Bashkale Resistance
| Date | May, 1889 |
| Location | Başkale, Van Vilayet, Ottoman Empire |

Belligerents
- Ottoman Empire: Armenakan Party

Strength
- 4 zaptiyes: 3 revolutionaries

Casualties and losses
- None: 2 killed

= 1889 Bashkale clash =

The Bashkale Resistance (1889 թվականի Բաշկալեի բախում) was the bloody encounter between three revolutionaries of Armenakan and some Ottoman officials in May 1889. It is named after the town of Başkale in the Van Vilayet of the Ottoman Empire, today in Van Province of Turkey. The event was important as it was reflected on main Armenian newspapers as the recovered documents on the Armenakans showed an extensive plot for an uprising.

==The event==
The comrades Karapet Koulaksizian, Hovhannes Agripasian, and Vardan Goloshian, left the village of Haftvan (Salmast district of Persia), for Van on May 16, 1889. They were stopped near Van by Ottoman police. The police demanded that they disarm to protect the accompanying caravan. In the conflict Goloshian and Agripasian died and Koulaksizian escaped.
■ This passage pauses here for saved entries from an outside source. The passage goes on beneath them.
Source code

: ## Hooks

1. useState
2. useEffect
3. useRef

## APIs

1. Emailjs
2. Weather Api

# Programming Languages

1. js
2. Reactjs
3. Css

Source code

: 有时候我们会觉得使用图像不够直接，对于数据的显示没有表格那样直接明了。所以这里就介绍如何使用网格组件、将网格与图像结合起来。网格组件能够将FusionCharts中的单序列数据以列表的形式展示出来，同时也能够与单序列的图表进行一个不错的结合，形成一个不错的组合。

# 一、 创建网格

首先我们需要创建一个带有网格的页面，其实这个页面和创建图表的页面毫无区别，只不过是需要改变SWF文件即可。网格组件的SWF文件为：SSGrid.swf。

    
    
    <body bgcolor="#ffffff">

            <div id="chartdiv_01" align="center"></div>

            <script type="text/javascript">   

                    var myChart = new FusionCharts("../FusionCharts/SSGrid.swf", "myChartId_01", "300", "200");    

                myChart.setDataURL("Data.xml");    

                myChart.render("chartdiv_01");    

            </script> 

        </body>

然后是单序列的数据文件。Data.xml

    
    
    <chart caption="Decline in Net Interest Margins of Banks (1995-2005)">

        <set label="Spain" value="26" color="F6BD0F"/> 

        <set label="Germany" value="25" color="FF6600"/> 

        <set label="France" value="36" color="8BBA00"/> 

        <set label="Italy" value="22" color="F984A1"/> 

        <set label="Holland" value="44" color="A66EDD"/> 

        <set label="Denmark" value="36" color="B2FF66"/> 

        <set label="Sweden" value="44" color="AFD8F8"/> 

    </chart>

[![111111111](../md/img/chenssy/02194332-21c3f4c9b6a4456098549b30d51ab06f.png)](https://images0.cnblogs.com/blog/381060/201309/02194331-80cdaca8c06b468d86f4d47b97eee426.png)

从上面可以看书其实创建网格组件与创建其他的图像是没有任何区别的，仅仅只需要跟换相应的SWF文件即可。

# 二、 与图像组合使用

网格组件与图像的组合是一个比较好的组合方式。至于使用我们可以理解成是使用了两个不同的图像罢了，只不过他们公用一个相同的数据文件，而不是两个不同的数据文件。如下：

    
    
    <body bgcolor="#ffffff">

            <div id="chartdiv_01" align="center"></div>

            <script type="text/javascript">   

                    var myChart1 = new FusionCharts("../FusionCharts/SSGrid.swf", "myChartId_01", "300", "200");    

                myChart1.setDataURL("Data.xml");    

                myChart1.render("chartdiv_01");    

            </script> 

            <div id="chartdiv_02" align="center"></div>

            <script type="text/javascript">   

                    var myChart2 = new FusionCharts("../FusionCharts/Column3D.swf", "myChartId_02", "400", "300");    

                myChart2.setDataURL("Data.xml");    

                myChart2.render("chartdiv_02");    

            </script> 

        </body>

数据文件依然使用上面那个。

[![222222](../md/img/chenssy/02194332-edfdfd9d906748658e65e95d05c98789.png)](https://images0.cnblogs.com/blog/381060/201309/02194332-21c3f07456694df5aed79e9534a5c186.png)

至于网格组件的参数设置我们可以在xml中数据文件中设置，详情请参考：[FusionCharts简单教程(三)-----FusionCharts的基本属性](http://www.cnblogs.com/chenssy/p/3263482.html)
The police recovered two letters (accompanying documents) addressed to Koulaksizian, one from Avetis Patiguian of London and the other from Mekertitch Portugalian in Marseille.

==Reflections==
Ottoman Empire believed that the men were members of a large revolutionary apparatus and the discussion was reflected on newspapers, (Eastern Express, Oriental Advertiser, Saadet, and Tarik) and the responses were on the Armenian papers. In some Armenian circles, this event was considered as a martyrdom and brought other armed conflicts.